> EXERCISE OBJECTIVE: Repeat the records below exactly as they appear.
[MATERIAL PROVIDED Boundary: Start]
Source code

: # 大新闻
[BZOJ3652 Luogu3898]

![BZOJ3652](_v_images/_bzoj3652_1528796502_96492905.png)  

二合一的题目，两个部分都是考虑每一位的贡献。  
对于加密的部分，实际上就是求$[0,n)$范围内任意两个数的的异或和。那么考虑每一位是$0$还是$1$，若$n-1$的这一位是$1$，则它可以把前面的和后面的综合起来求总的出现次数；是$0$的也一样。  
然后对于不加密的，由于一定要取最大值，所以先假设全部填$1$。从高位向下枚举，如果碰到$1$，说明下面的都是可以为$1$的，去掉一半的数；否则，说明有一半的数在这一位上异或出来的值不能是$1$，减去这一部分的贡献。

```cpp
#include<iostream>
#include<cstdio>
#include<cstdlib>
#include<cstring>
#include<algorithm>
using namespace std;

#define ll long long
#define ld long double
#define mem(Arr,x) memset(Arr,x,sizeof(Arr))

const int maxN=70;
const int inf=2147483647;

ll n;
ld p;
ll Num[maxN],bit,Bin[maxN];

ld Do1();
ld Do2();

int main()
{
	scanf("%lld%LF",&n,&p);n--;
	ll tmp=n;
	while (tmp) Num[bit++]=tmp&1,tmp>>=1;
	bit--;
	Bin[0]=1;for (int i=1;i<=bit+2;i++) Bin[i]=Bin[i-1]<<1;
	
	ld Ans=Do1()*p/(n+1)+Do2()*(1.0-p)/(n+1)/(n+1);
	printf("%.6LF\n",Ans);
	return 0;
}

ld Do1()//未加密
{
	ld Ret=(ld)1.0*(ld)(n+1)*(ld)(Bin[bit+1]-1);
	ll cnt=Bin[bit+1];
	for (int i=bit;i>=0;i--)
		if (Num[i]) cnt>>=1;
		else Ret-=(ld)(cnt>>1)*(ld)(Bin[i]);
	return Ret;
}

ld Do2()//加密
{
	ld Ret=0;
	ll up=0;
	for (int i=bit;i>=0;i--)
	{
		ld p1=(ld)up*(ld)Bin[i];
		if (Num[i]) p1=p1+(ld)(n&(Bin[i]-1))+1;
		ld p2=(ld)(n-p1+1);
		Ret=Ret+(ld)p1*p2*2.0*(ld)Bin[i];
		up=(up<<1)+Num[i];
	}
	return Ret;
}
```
[MATERIAL PROVIDED Boundary: End]
> RESULT:
Source code

: # 大新闻
[BZOJ3652 Luogu3898]

![BZOJ3652](_v_images/_bzoj3652_1528796502_96492905.png)  

二合一的题目，两个部分都是考虑每一位的贡献。  
对于加密的部分，实际上就是求$[0,n)$范围内任意两个数的的异或和。那么考虑每一位是$0$还是$1$，若$n-1$的这一位是$1$，则它可以把前面的和后面的综合起来求总的出现次数；是$0$的也一样。  
然后对于不加密的，由于一定要取最大值，所以先假设全部填$1$。从高位向下枚举，如果碰到$1$，说明下面的都是可以为$1$的，去掉一半的数；否则，说明有一半的数在这一位上异或出来的值不能是$1$，减去这一部分的贡献。

```cpp
#include<iostream>
#include<cstdio>
#include<cstdlib>
#include<cstring>
#include<algorithm>
using namespace std;

#define ll long long
#define ld long double
#define mem(Arr,x) memset(Arr,x,sizeof(Arr))

const int maxN=70;
const int inf=2147483647;

ll n;
ld p;
ll Num[maxN],bit,Bin[maxN];

ld Do1();
ld Do2();

int main()
{
	scanf("%lld%LF",&n,&p);n--;
	ll tmp=n;
	while (tmp) Num[bit++]=tmp&1,tmp>>=1;
	bit--;
	Bin[0]=1;for (int i=1;i<=bit+2;i++) Bin[i]=Bin[i-1]<<1;
	
	ld Ans=Do1()*p/(n+1)+Do2()*(1.0-p)/(n+1)/(n+1);
	printf("%.6LF\n",Ans);
	return 0;
}

ld Do1()//未加密
{
	ld Ret=(ld)1.0*(ld)(n+1)*(ld)(Bin[bit+1]-1);
	ll cnt=Bin[bit+1];
	for (int i=bit;i>=0;i--)
		if (Num[i]) cnt>>=1;
		else Ret-=(ld)(cnt>>1)*(ld)(Bin[i]);
	return Ret;
}

ld Do2()//加密
{
	ld Ret=0;
	ll up=0;
	for (int i=bit;i>=0;i--)
	{
		ld p1=(ld)up*(ld)Bin[i];
		if (Num[i]) p1=p1+(ld)(n&(Bin[i]-1))+1;
		ld p2=(ld)(n-p1+1);
		Ret=Ret+(ld)p1*p2*2.0*(ld)Bin[i];
		up=(up<<1)+Num[i];
	}
	return Ret;
}
```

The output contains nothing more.